Approaching Venus, they are attacked by a nuclear missile – which of course has little effect against the advanced defenses of the Arkonide battlesphere. Racing low above the surface of the jungle planet at an incredible nine miles per second, the Stardust effectively becomes a fireball that inadvertently decimates the just-deployed forces of the Asian Bloc, who have been sent to secure the Arkonide technology of Venus Base for that government. Approaching Venus Base, the Stardust is suddenly stopped cold by the base's defense screens – and Rhodan realizes that his previous command to the robot brain contained a fatal flaw. His reprogramming the positronic brain to allow humans access had almost allowed the invading Easterners access – which was only averted by the “dangerous and unusual” situation created by the nuclear detonation that has now caused the base to go into total lockdown such than even Rhodan himself cannot get in without demonstrably averting the dangerous situation first!

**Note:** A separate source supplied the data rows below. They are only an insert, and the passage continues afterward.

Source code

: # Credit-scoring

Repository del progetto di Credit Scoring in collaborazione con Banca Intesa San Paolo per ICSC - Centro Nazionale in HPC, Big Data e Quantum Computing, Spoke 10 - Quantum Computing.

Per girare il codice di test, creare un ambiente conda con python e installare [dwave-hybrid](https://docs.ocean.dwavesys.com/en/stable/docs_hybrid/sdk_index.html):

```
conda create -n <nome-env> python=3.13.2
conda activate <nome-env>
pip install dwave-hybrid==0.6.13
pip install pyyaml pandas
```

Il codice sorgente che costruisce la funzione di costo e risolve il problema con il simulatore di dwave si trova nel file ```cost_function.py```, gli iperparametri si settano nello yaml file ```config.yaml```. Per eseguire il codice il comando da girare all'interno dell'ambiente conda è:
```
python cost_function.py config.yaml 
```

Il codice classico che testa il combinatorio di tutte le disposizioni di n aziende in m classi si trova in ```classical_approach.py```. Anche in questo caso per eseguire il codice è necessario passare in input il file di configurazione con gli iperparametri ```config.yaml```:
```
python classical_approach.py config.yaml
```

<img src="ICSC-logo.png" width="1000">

The bulk of the story thereafter is the tale of how Rhodan balances the need to eliminate the threat posed by the surviving Eastern Bloc forces with his wish to avoid unnecessary bloodshed, alternating with the trek of those Eastern Bloc forces – mainly focussing on General Tomisenkov who ends up separated from his comrades – across the hostile jungle terrain of Venus where they face a variety of monstrous threats that include giant dinosaur-like creatures of various types including pterodactyls in addition to storms that out-strip the worst Terran hurricanes. Eventually Rhodan and his men round up most of the Easterners (except for Tomisenkov and a few of his men who remain at large, albeit now without ships or the means to threaten Rhodan or the base) and sufficiently demonstrate to the robot brain in charge of the Arkonide base that the “dangerous and unusual” situation has been neutralized. That news is conveyed by mutant teleporter Tako Kakuta, who jumps through the force field, allowing himself to be captured by the robots so that the sophisticated computer can read it directly from his mind.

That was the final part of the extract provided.